Tuesday, October 7, 2014

Medieval Jews as Scapegoats

          As we’ve seen multiple times in literature for this course, the Jewish community often took the fall for crimes committed against Christians.  In several readings—The Prioress’ Tale, The Child Slain by Jews, Theophilus—Jews are the clear-cut villains, murdering virtuous Christian children and enticing Christian men to make blood pacts with the Devil (who has apparently nested deep within their Jewish hearts.  Charming.)  We have briefly discussed a question that will inevitably cross any modern reader’s mind: How could these people—the characters in the story, the authors of the tales, the medieval audience—have believed in this portrayal of the Jews?  How could they have justified such unerring prejudice, even decades after the majority of the Jewish community had been expelled from England in 1290?  There may not be a clear answer, but by looking at a time of similar bigotry—the early spread of the Black Death in the mid-14th century—some light can be shed on the correlation between Jewish presence and Christian anxieties.
            Steven F. Kruger’s “The Spectral Jew: Conversion and Embodiment in Medieval Europe” explains that the Christian community’s ability to construct a social identity was dependent on the “othering” of non-Christians, in order to maintain “a religious hegemony crucial to Western European hierarchical (Chrsitian, masculinist, heterosexist) society” (25).  The desire for a solidified Christian identity—both personal and social—must have been present throughout plague-time, which was arguably the height of anxiety for medieval Christians and Jews (and every other mortal race) alike.

Victims of the Plague
         To set the scene a bit: The Bubonic Plague, commonly referred to as the Black Death, was an awful disease that spread throughout medieval Europe like wildfire.  The symptoms included these huge black abscesses called “buboes” which were painful and pus-filled and generally popped up in a person’s lymph nodes—meaning sick people were lying around, moaning and crying, with painful black swellings around their throat, armpits, and groin.  The Black Death could essentially kill someone overnight, and had such a high mortality rate that you might have seen the majority of your family wiped out in under a week.  People had no clue what caused it, and so speculations flew.  Astrology, humors, and the classic Wrath of God were all possibilities, but the only explanation that offered a quick-fix cure came down to human agency: The Jews must have poisoned the drinking wells.

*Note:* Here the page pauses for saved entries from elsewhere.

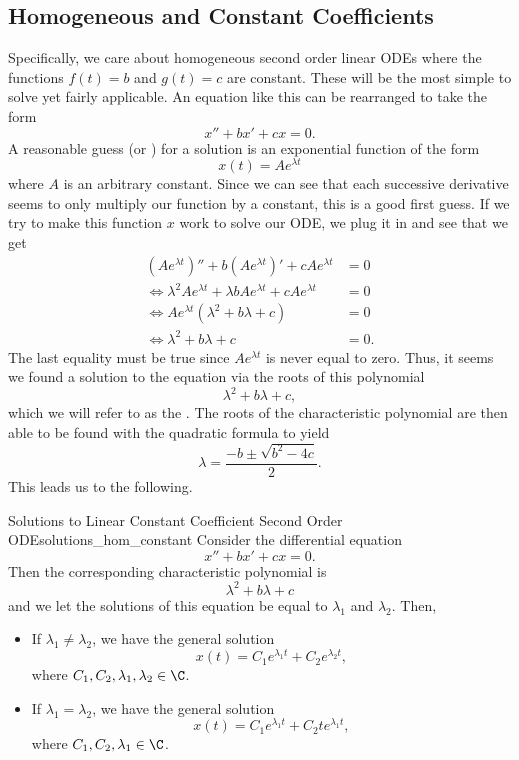         \subsection{Homogeneous and Constant Coefficients}
        Specifically, we care about homogeneous second order linear ODEs where the functions $f(t)=b$ and $g(t)=c$ are constant.  These will be the most simple to solve yet fairly applicable. An equation like this can be rearranged to take the form
        \[
        x''+bx'+cx=0.
        \]
        A reasonable guess (or ) for a solution is an exponential function of the form
        \[
        x(t)=Ae^{\lambda t}
        \]
        where $A$ is an arbitrary constant. Since we can see that each successive derivative seems to only multiply our function by a constant, this is a good first guess. If we try to make this function $x$ work to solve our ODE, we plug it in and see that we get
        \begin{align*}
            \left(Ae^{\lambda t}\right)''+b\left(Ae^{\lambda t}\right)'+cAe^{\lambda t}&=0\\
            \iff\lambda^2 Ae^{\lambda t}+\lambda b Ae^{\lambda t} +c Ae^{\lambda t}&=0\\
            \iff Ae^{\lambda t}\left( \lambda^2 + b\lambda +c\right)&=0\\
            \iff \lambda^2 +b\lambda +c &=0.
        \end{align*}
        The last equality must be true since $Ae^{\lambda t}$ is never equal to zero.  Thus, it seems we found a solution to the equation via the roots of this polynomial
        \[
        \lambda^2+b\lambda +c,
        \]
        which we will refer to as the . The roots of the characteristic polynomial are then able to be found with the quadratic formula to yield
        \[
        \lambda=\frac{-b\pm \sqrt{b^2-4c}}{2}.
        \]
        This leads us to the following.

        \begin{prop}{Solutions to Linear Constant Coefficient Second Order ODE}{solutions_hom_constant}
        Consider the differential equation
        \[
        x''+bx'+cx=0.
        \]
        Then the corresponding characteristic polynomial is
        \[
        \lambda^2+b\lambda +c
        \]
        and we let the solutions of this equation be equal to $\lambda_1$ and $\lambda_2$. Then,
        \begin{itemize}
                \item If $\lambda_1 \neq \lambda_2$, we have the general solution
        \[
        x(t)=C_1 e^{\lambda_1t}+C_2e^{\lambda_2t},
        \]
        where $C_1,C_2,\lambda_1,\lambda_2 \in \C$.
            \item If $\lambda_1=\lambda_2$, we have the general solution
        \[
            x(t) = C_1 e^{\lambda_1 t} + C_2 t e^{\lambda_1 t},
        \]
        where $C_1, C_2, \lambda_1 \in \C$.
        \end{itemize}
        \end{prop}

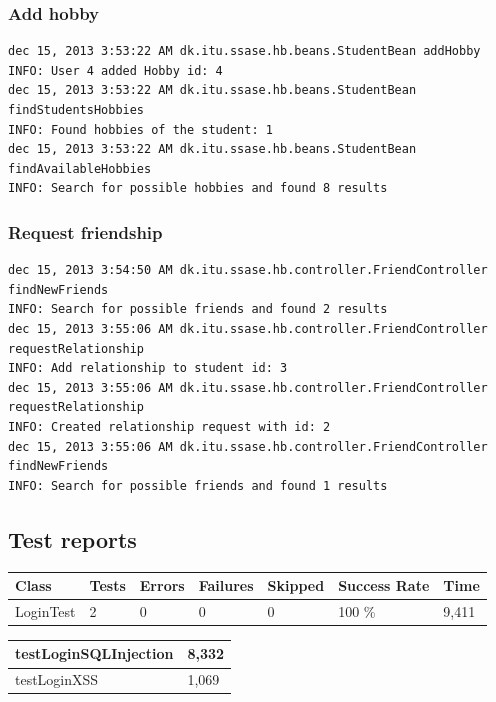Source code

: \documentclass[a4paper]{article}
\begin{document}
\subsubsection{Add hobby}
\begin{verbatim}
dec 15, 2013 3:53:22 AM dk.itu.ssase.hb.beans.StudentBean addHobby
INFO: User 4 added Hobby id: 4 
dec 15, 2013 3:53:22 AM dk.itu.ssase.hb.beans.StudentBean findStudentsHobbies
INFO: Found hobbies of the student: 1
dec 15, 2013 3:53:22 AM dk.itu.ssase.hb.beans.StudentBean findAvailableHobbies
INFO: Search for possible hobbies and found 8 results
\end{verbatim}

\subsubsection{Request friendship}
\begin{verbatim}
dec 15, 2013 3:54:50 AM dk.itu.ssase.hb.controller.FriendController 
findNewFriends
INFO: Search for possible friends and found 2 results
dec 15, 2013 3:55:06 AM dk.itu.ssase.hb.controller.FriendController 
requestRelationship
INFO: Add relationship to student id: 3
dec 15, 2013 3:55:06 AM dk.itu.ssase.hb.controller.FriendController 
requestRelationship
INFO: Created relationship request with id: 2
dec 15, 2013 3:55:06 AM dk.itu.ssase.hb.controller.FriendController 
findNewFriends
INFO: Search for possible friends and found 1 results
\end{verbatim}

\subsection{Test reports}
\begin{table}[h!]
\begin{tabular}{| l | l | l | l | l | l | l |}
\hline
Class & Tests & Errors & Failures & Skipped & Success Rate & Time \\ \hline
LoginTest & 2 & 0 & 0 & 0 & 100 \% & 9,411 \\ \hline
\end{tabular}
\end{table}
\begin{table}[h!]
\begin{tabular}{| l | l |}
\hline
testLoginSQLInjection & 8,332 \\ \hline
testLoginXSS & 1,069 \\ \hline
\end{tabular}
\end{table}
\end{document}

Jews being burned for poisoning the wells
            Nevermind the fact that Jews and Christians drank from the same wells and were dying in equal numbers; after centuries of tension, the Jewish community was an easy target.  Still, despite widespread antisemitic sentiments, how could Christians—who had lived and worked alongside Jews for generations—truly believe that their neighbors were the heartless Devil-worshippers of folklore?  It is true that certain Jews confessed to the well-poisoning allegations (most notably Agimet of Geneva), which would have assuaged the guilt that Christians might have felt in accusing them; despite the fact that these confessions were almost certainly a result of torture, Jews were still murdered en masse for their alleged crimes.  More likely, the pervasive “othering” of the Jewish community over the span of centuries finally culminated in the justification of Christian violence against what we today can recognize as a blameless community.  In medieval reality and literature alike, the Jewish community often suffered for Christian piece of mind.